Il pibe che riscatta il pueblo, ma è quell’oro che guasta. Se da una parte ti consente di realizzare i tuoi sogni, dall’altra ti rende schiavo di un ingranaggio, una pedina nelle mani di chi ti attornia perché sei una macchina che produce soldi. Il bel mondo ti affascina, ti stordisce col suo luccichio, ti induce a cantarti addosso: “innamorato son perché ho visto Maradona”, come accadeva negli spogliatoi, immagine riflessa, ma distorta di un sistema che ti fagocita, ti metabolizza, per poi espellerti quando quelle luci diventano troppo abbaglianti. E così, caduto nelle mani del clan Giuliano che opera nelle zone centrali della città, padroni indiscussi del quartiere Forcella, il campione perde il controllo, diviene schiavo della cocaina, sente il peso di una notorietà asfissiante, arraffona, può avere ciò che vuole: belle donne, auto lussuose, ma non ha la libertà di scegliere dove e come vivere davvero. La seduzione diviene prigione. Ferlaino il suo carceriere, non importa che il disagio umano esploda con l’uso di sostanze stupefacenti, non importa il perché, importa che sei un prodotto da business. Si è pronti a falsificare controlli antidoping pur di non dare ascolto ad una voce che, dopo aver dato tutto a una città e al Sud intero, ha bisogno di riprendere in mano la sua vita, riappropriandosi delle sue radici.
Maradona, il santo che diviene diavolo quando piazza quel goal contro l’Italia durante il campionato del mondo del 1986.
Da lì la caduta è celere, la stampa, il sistema giudiziario, non sono più disposti a coprire gli eccessi di un campione, la discesa agli inferi di un eroe che era anche e soprattutto un uomo è inesorabile.

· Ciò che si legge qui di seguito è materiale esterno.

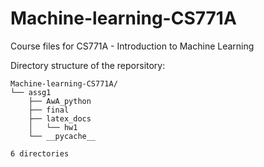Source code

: # Machine-learning-CS771A
Course files for CS771A - Introduction to Machine Learning

Directory structure of the reporsitory:
```
Machine-learning-CS771A/
└── assg1
    ├── AwA_python
    ├── final
    ├── latex_docs
    │   └── hw1
    └── __pycache__

6 directories
```
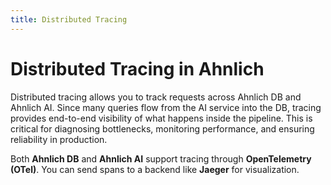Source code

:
 ```yaml
---
title: Distributed Tracing
---
```


# Distributed Tracing in Ahnlich


Distributed tracing allows you to track requests across Ahnlich DB and Ahnlich AI. Since many queries flow from the AI service into the DB, tracing provides end-to-end visibility of what happens inside the pipeline. This is critical for diagnosing bottlenecks, monitoring performance, and ensuring reliability in production.

Both **Ahnlich DB** and **Ahnlich AI** support tracing through **OpenTelemetry (OTel)**. You can send spans to a backend like **Jaeger** for visualization.
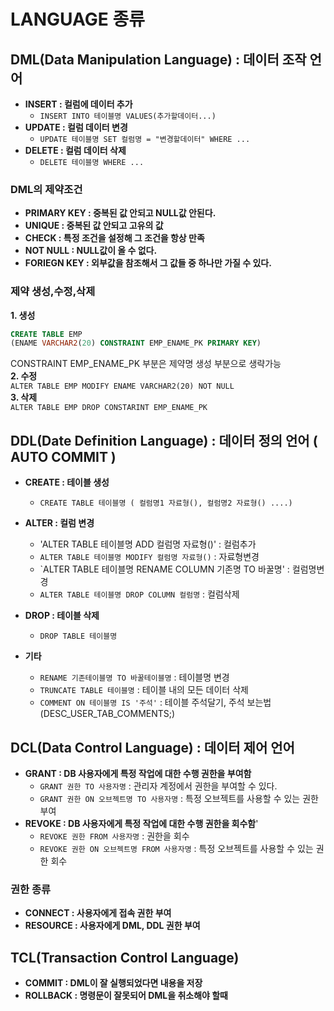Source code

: # LANGUAGE 종류

## DML(Data Manipulation Language) : 데이터 조작 언어
- **INSERT : 컬럼에 데이터 추가**
  - `INSERT INTO 테이블명 VALUES(추가할데이터...)`
- **UPDATE : 컬럼 데이터 변경**
  - `UPDATE 테이블명 SET 컬럼명 = "변경할데이터" WHERE ...`
- **DELETE : 컬럼 데이터 삭제**
  - `DELETE 테이블명 WHERE ...`

### DML의 제약조건
- **PRIMARY KEY : 중복된 값 안되고 NULL값 안된다.**
- **UNIQUE : 중복된 값 안되고 고유의 값**
- **CHECK : 특정 조건을 설정해 그 조건을 항상 만족**
- **NOT NULL : NULL값이 올 수 없다.**
- **FORIEGN KEY : 외부값을 참조해서 그 값들 중 하나만 가질 수 있다.**

### 제약 생성,수정,삭제
**1. 생성**
   ```sql
   CREATE TABLE EMP
   (ENAME VARCHAR2(20) CONSTRAINT EMP_ENAME_PK PRIMARY KEY)
   ```
   CONSTRAINT EMP_ENAME_PK 부분은 제약명 생성 부분으로 생략가능<br>
**2. 수정**<br>
    `ALTER TABLE EMP MODIFY ENAME VARCHAR2(20) NOT NULL`<br>
**3. 삭제**<br>
    `ALTER TABLE EMP DROP CONSTARINT EMP_ENAME_PK`
## DDL(Date Definition Language) : 데이터 정의 언어 ( AUTO COMMIT )
- **CREATE : 테이블 생성**
  - `CREATE TABLE 테이블명 ( 컬럼명1 자료형(), 컬럼명2 자료형() ....)`

- **ALTER : 컬럼 변경**
  - 'ALTER TABLE 테이블명 ADD 컬럼명 자료형()' : 컬럼추가
  - `ALTER TABLE 테이블명 MODIFY 컬럼명 자료형()` : 자료형변경
  - `ALTER TABLE 테이블명 RENAME COLUMN 기존명 TO 바꿀명' : 컬럼명변경
  - `ALTER TABLE 테이블명 DROP COLUMN 컬럼명` : 컬럼삭제

- **DROP : 테이블 삭제**
  - `DROP TABLE 테이블명`

- **기타**
  - `RENAME 기존테이블명 TO 바꿀테이블명` : 테이블명 변경
  - `TRUNCATE TABLE 테이블명` : 테이블 내의 모든 데이터 삭제
  - `COMMENT ON 테이블명 IS '주석'` : 테이블 주석달기, 주석 보는법(DESC_USER_TAB_COMMENTS;)

## DCL(Data Control Language) : 데이터 제어 언어
- **GRANT : DB 사용자에게 특정 작업에 대한 수행 권한을 부여함**
  - `GRANT 권한 TO 사용자명` : 관리자 계정에서 권한을 부여할 수 있다.
  - `GRANT 권한 ON 오브젝트명 TO 사용자명` : 특정 오브젝트를 사용할 수 있는 권한 부여
- **REVOKE : DB 사용자에게 특정 작업에 대한 수행 권한을 회수함**'
  - `REVOKE 권한 FROM 사용자명` : 권한을 회수
  - `REVOKE 권한 ON 오브젝트명 FROM 사용자명` : 특정 오브젝트를 사용할 수 있는 권한 회수

### 권한 종류
- **CONNECT : 사용자에게 접속 권한 부여**
- **RESOURCE : 사용자에게 DML, DDL 권한 부여**

## TCL(Transaction Control Language)
- **COMMIT : DML이 잘 실행되었다면 내용을 저장**
- **ROLLBACK : 명령문이 잘못되어 DML을 취소해야 할때**



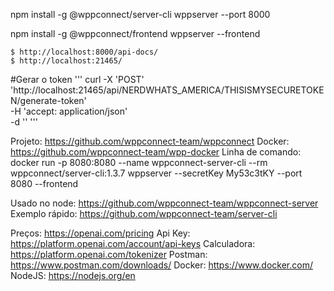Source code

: npm install -g @wppconnect/server-cli
wppserver --port 8000

npm install -g @wppconnect/frontend
wppserver --frontend


```
$ http://localhost:8000/api-docs/
$ http://localhost:21465/
```

#Gerar o token
'''
curl -X 'POST' \
  'http://localhost:21465/api/NERDWHATS_AMERICA/THISISMYSECURETOKEN/generate-token' \
  -H 'accept: application/json' \
  -d ''
'''

Projeto: https://github.com/wppconnect-team/wppconnect
Docker: https://github.com/wppconnect-team/wpp-docker
Linha de comando: docker run -p 8080:8080 --name wppconnect-server-cli --rm wppconnect/server-cli:1.3.7 wppserver --secretKey My53c3tKY --port 8080 --frontend

Usado no node: https://github.com/wppconnect-team/wppconnect-server
Exemplo rápido: https://github.com/wppconnect-team/server-cli


Preços: https://openai.com/pricing
Api Key: https://platform.openai.com/account/api-keys
Calculadora: https://platform.openai.com/tokenizer
Postman: https://www.postman.com/downloads/
Docker: https://www.docker.com/
NodeJS: https://nodejs.org/en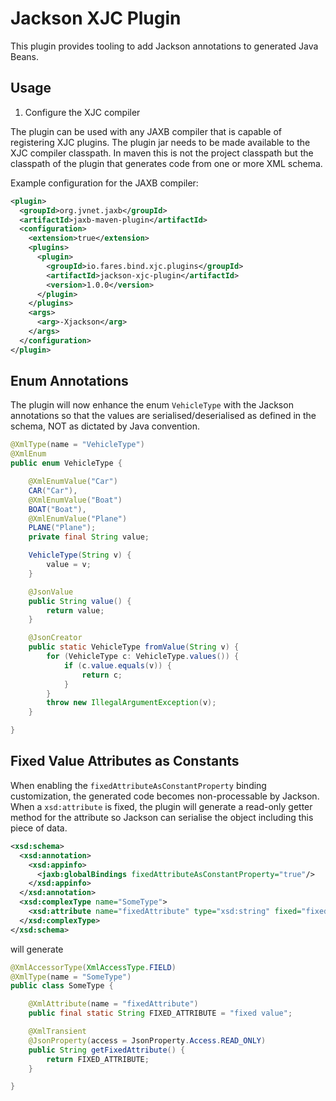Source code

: # Jackson XJC Plugin

This plugin provides tooling to add Jackson annotations to generated Java Beans.

## Usage

1. Configure the XJC compiler

The plugin can be used with any JAXB compiler that is capable of registering XJC plugins. The plugin jar needs to be made available to the XJC compiler classpath. In maven this is not the project classpath but the classpath of the plugin that generates code from one or more XML schema.

Example configuration for the JAXB compiler:

```xml
<plugin>
  <groupId>org.jvnet.jaxb</groupId>
  <artifactId>jaxb-maven-plugin</artifactId>
  <configuration>
    <extension>true</extension>
    <plugins>
      <plugin>
        <groupId>io.fares.bind.xjc.plugins</groupId>
        <artifactId>jackson-xjc-plugin</artifactId>
        <version>1.0.0</version>
      </plugin>
    </plugins>
    <args>
      <arg>-Xjackson</arg>
    </args>
  </configuration>
</plugin>
```

## Enum Annotations

The plugin will now enhance the enum `VehicleType` with the Jackson annotations so that the values are serialised/deserialised as defined in the schema, NOT as dictated by Java convention.

```java
@XmlType(name = "VehicleType")
@XmlEnum
public enum VehicleType {

    @XmlEnumValue("Car")
    CAR("Car"),
    @XmlEnumValue("Boat")
    BOAT("Boat"),
    @XmlEnumValue("Plane")
    PLANE("Plane");
    private final String value;

    VehicleType(String v) {
        value = v;
    }

    @JsonValue
    public String value() {
        return value;
    }

    @JsonCreator
    public static VehicleType fromValue(String v) {
        for (VehicleType c: VehicleType.values()) {
            if (c.value.equals(v)) {
                return c;
            }
        }
        throw new IllegalArgumentException(v);
    }

}
```

## Fixed Value Attributes as Constants

When enabling the `fixedAttributeAsConstantProperty` binding customization, the generated code becomes non-processable by Jackson. When a `xsd:attribute` is fixed, the plugin will generate a read-only getter method for the attribute so Jackson can serialise the object including this piece of data.

```xml
<xsd:schema>
  <xsd:annotation>
    <xsd:appinfo>
      <jaxb:globalBindings fixedAttributeAsConstantProperty="true"/>
    </xsd:appinfo>
  </xsd:annotation>
  <xsd:complexType name="SomeType">
    <xsd:attribute name="fixedAttribute" type="xsd:string" fixed="fixed value"/>
  </xsd:complexType>
</xsd:schema>
```

will generate

```java
@XmlAccessorType(XmlAccessType.FIELD)
@XmlType(name = "SomeType")
public class SomeType {

    @XmlAttribute(name = "fixedAttribute")
    public final static String FIXED_ATTRIBUTE = "fixed value";

    @XmlTransient
    @JsonProperty(access = JsonProperty.Access.READ_ONLY)
    public String getFixedAttribute() {
        return FIXED_ATTRIBUTE;
    }

}
```

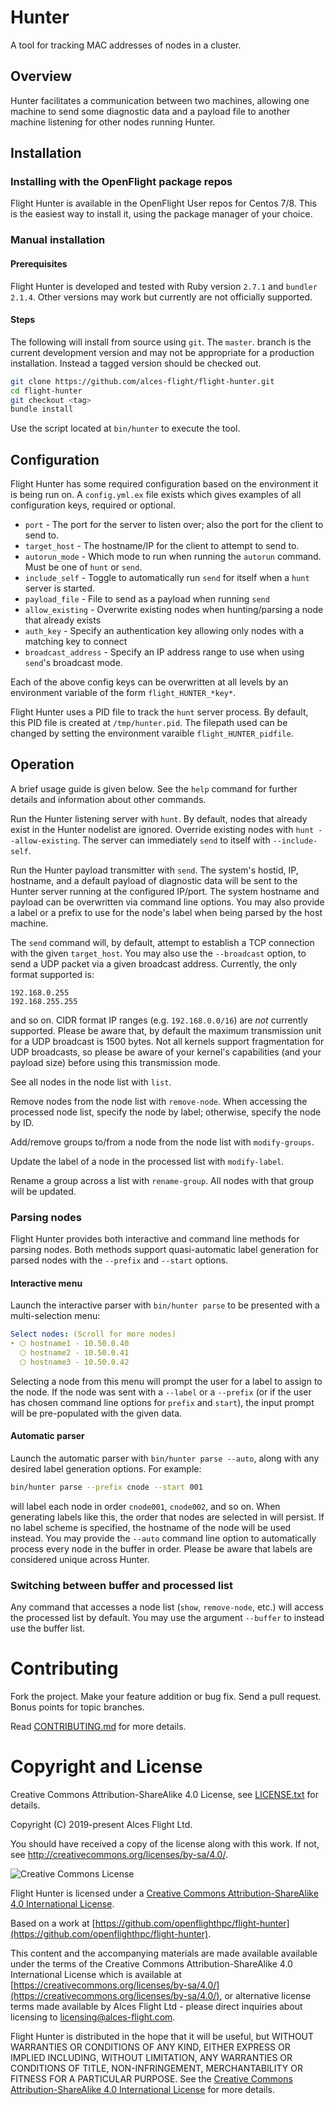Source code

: # Hunter

A tool for tracking MAC addresses of nodes in a cluster.

## Overview

Hunter facilitates a communication between two machines, allowing one machine to send some diagnostic data and a payload file to another machine listening for other nodes running Hunter.

## Installation

### Installing with the OpenFlight package repos
Flight Hunter is available in the OpenFlight User repos for Centos 7/8. This is the easiest way to install it, using the package manager of your choice.

### Manual installation

#### Prerequisites
Flight Hunter is developed and tested with Ruby version `2.7.1` and `bundler` `2.1.4`. Other versions may work but currently are not officially supported.

#### Steps
The following will install from source using `git`. The `master`. branch is the current development version and may not be appropriate for a production installation. Instead a tagged version should be checked out.

```bash
git clone https://github.com/alces-flight/flight-hunter.git
cd flight-hunter
git checkout <tag>
bundle install
```

Use the script located at `bin/hunter` to execute the tool.

## Configuration

Flight Hunter has some required configuration based on the environment it is being run on. A `config.yml.ex` file exists which gives examples of all configuration keys, required or optional.

- `port` - The port for the server to listen over; also the port for the client to send to.
- `target_host` - The hostname/IP for the client to attempt to send to.
- `autorun_mode` - Which mode to run when running the `autorun` command. Must be one of `hunt` or `send`.
- `include_self` - Toggle to automatically run `send` for itself when a `hunt` server is started.
- `payload_file` - File to send as a payload when running `send`
- `allow_existing` - Overwrite existing nodes when hunting/parsing a node that already exists
- `auth_key` - Specify an authentication key allowing only nodes with a matching key to connect
- `broadcast_address` - Specify an IP address range to use when using `send`'s broadcast mode.

Each of the above config keys can be overwritten at all levels by an environment variable of the form `flight_HUNTER_*key*`.

Flight Hunter uses a PID file to track the `hunt` server process. By default, this PID file is created at `/tmp/hunter.pid`. The filepath used can be changed by setting the environment varaible `flight_HUNTER_pidfile`.


## Operation

A brief usage guide is given below. See the `help` command for further details and information about other commands.

Run the Hunter listening server with `hunt`. By default, nodes that already exist in the Hunter nodelist are ignored. Override existing nodes with `hunt --allow-existing`. The server can immediately `send` to itself with `--include-self`.

Run the Hunter payload transmitter with `send`. The system's hostid, IP, hostname, and a default payload of diagnostic data will be sent to the Hunter server running at the configured IP/port. The system hostname and payload can be overwritten via command line options. You may also provide a label or a prefix to use for the node's label when being parsed by the host machine.

The `send` command will, by default, attempt to establish a TCP connection with the given `target_host`. You may also use the `--broadcast` option, to send a UDP packet via a given broadcast address. Currently, the only format supported is:

```
192.168.0.255
192.168.255.255
```

and so on. CIDR format IP ranges (e.g. `192.168.0.0/16`) are *not* currently supported. Please be aware that, by default the maximum transmission unit for a UDP broadcast is 1500 bytes. Not all kernels support fragmentation for UDP broadcasts, so please be aware of your kernel's capabilities (and your payload size) before using this transmission mode.

See all nodes in the node list with `list`.

Remove nodes from the node list with `remove-node`. When accessing the processed node list, specify the node by label; otherwise, specify the node by ID.

Add/remove groups to/from a node from the node list with `modify-groups`.

Update the label of a node in the processed list with `modify-label`.

Rename a group across a list with `rename-group`. All nodes with that group will be updated.

### Parsing nodes

Flight Hunter provides both interactive and command line methods for parsing nodes. Both methods support quasi-automatic label generation for parsed nodes with the `--prefix` and `--start` options.

#### Interactive menu

Launch the interactive parser with `bin/hunter parse` to be presented with a multi-selection menu:

```yaml
Select nodes: (Scroll for more nodes)
‣ ⬡ hostname1 - 10.50.0.40
  ⬡ hostname2 - 10.50.0.41
  ⬡ hostname3 - 10.50.0.42
```

Selecting a node from this menu will prompt the user for a label to assign to the node. If the node was sent with a `--label` or a `--prefix` (or if the user has chosen command line options for `prefix` and `start`), the input prompt will be pre-populated with the given data.

#### Automatic parser

Launch the automatic parser with `bin/hunter parse --auto`, along with any desired label generation options.  For example:

```bash
bin/hunter parse --prefix cnode --start 001

```

will label each node in order `cnode001`, `cnode002`, and so on. When generating labels like this, the order that nodes are selected in will persist. If no label scheme is specified, the hostname of the node will be used instead. You may provide the `--auto` command line option to automatically process every node in the buffer in order. Please be aware that labels are considered unique across Hunter.

### Switching between buffer and processed list

Any command that accesses a node list (`show`, `remove-node`, etc.) will access the processed list by default. You may use the argument `--buffer` to instead use the buffer list.

# Contributing

Fork the project. Make your feature addition or bug fix. Send a pull
request. Bonus points for topic branches.

Read [CONTRIBUTING.md](CONTRIBUTING.md) for more details.

# Copyright and License

Creative Commons Attribution-ShareAlike 4.0 License, see [LICENSE.txt](LICENSE.txt) for details.

Copyright (C) 2019-present Alces Flight Ltd.

You should have received a copy of the license along with this work.
If not, see <http://creativecommons.org/licenses/by-sa/4.0/>.

![Creative Commons License](https://i.creativecommons.org/l/by-sa/4.0/88x31.png)

Flight Hunter is licensed under a [Creative Commons Attribution-ShareAlike 4.0 International License](http://creativecommons.org/licenses/by-sa/4.0/).

Based on a work at [https://github.com/openflighthpc/flight-hunter](https://github.com/openflighthpc/flight-hunter).

This content and the accompanying materials are made available available
under the terms of the Creative Commons Attribution-ShareAlike 4.0
International License which is available at [https://creativecommons.org/licenses/by-sa/4.0/](https://creativecommons.org/licenses/by-sa/4.0/),
or alternative license terms made available by Alces Flight Ltd -
please direct inquiries about licensing to
[licensing@alces-flight.com](mailto:licensing@alces-flight.com).

Flight Hunter is distributed in the hope that it will be useful, but
WITHOUT WARRANTIES OR CONDITIONS OF ANY KIND, EITHER EXPRESS OR
IMPLIED INCLUDING, WITHOUT LIMITATION, ANY WARRANTIES OR CONDITIONS OF
TITLE, NON-INFRINGEMENT, MERCHANTABILITY OR FITNESS FOR A PARTICULAR
PURPOSE. See the [Creative Commons Attribution-ShareAlike 4.0
International License](https://creativecommons.org/licenses/by-sa/4.0/) for more
details.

Eppure da due giorni si piange quel genio, quell’estro, quella fantasia e capacità di emozionarsi e trasmettere emozioni. Perché che sia di calcio o di vita privata, Maradona ha saputo toccare il cuore di tutti, di chi ne riconosce tardivamente i torti e dell’uomo della strada a cui anche nei momenti difficili ha regalato un sogno: quello di potercela fare a testa alta.